Nach den Worten von Innenminister Roman Poseck (CDU) ist ein derartiges Instrument für die Polizei unumgänglich geworden. „Die aktuelle Sicherheitslage ist angespannt“, sagte er. „Die Menschen erwarten zu Recht Schutz und Sicherheit.“ Deshalb brauche die Polizei „dringend mehr Befugnisse, um angemessen auf die neuen Herausforderungen reagieren zu können“. Er verwies unter anderem auf den Terroranschlag von Solingen, den Messerangriff auf einen Polizisten in Mannheim und das Tötungsdelikt am Frankfurter Hauptbahnhof.
Auffälliges Verhalten durch KI gezielt erkennen
Von dem Kamerasystem, das in dieser Form bisher in Deutschland noch nicht eingesetzt wird, erhofft sich der Minister ebenso wie die zuständigen Praktiker in den Polizeipräsidien, dass auffällige Verhaltensmuster von Personen etwa in großen Menschenmengen schneller erkannt werden können. „Künstliche Intelligenz kann in vielen Fällen mehr als der Mensch“, sagte Poseck.
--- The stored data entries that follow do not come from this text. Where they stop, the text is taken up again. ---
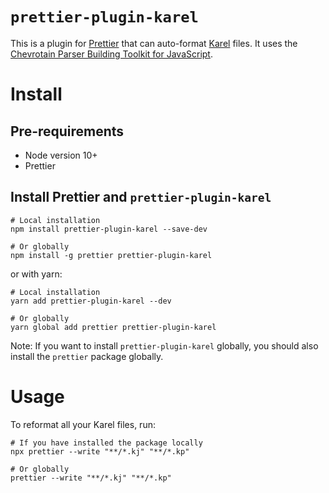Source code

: # `prettier-plugin-karel`

This is a plugin for [Prettier](https://prettier.io) that can auto-format
[Karel](https://omegaup.com/karel.js) files. It uses the [Chevrotain Parser
Building Toolkit for JavaScript](https://github.com/SAP/chevrotain).

# Install

## Pre-requirements

- Node version 10+
- Prettier

## Install Prettier and `prettier-plugin-karel`

```shell
# Local installation
npm install prettier-plugin-karel --save-dev

# Or globally
npm install -g prettier prettier-plugin-karel
```

or with yarn:

```shell
# Local installation
yarn add prettier-plugin-karel --dev

# Or globally
yarn global add prettier prettier-plugin-karel
```

Note: If you want to install `prettier-plugin-karel` globally, you should also
install the `prettier` package globally.

# Usage

To reformat all your Karel files, run:

```shell
# If you have installed the package locally
npx prettier --write "**/*.kj" "**/*.kp"

# Or globally
prettier --write "**/*.kj" "**/*.kp"
```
Bislang gebe es entsprechende Modellversuche, bei denen Videoüberwachung mit Künstlicher Intelligenz eingesetzt werde, etwa in Mannheim, dort allerdings auf einer anderen rechtlichen Grundlage.
In Hessen soll ein solches „intelligentes Kamerasystem“ vorerst nicht flächendeckend eingesetzt werden, dafür aber an besonders gefährdeten Örtlichkeiten, in denen sich viele Menschen auf engem Raum befänden und wo die Gefahr bestehe, dass es zu Gewalttaten komme. Dazu gehörten etwa Bahnhöfe, aber auch öffentliche Großveranstaltungen. Es geht den Angaben zufolge nicht nur darum, bestimmte Bewegungsmuster zu erkennen, sondern auch darum, ob Personen gefährliche Gegenstände wie Schusswaffen, Messer, Baseballschläger oder Äxte mit sich führten. So könne das System „abnorme Muster im Menschenstrom erkennen“, etwa dann, wenn sich eine Person anders bewege als der Rest der Masse oder wenn jemand in Panik gerate.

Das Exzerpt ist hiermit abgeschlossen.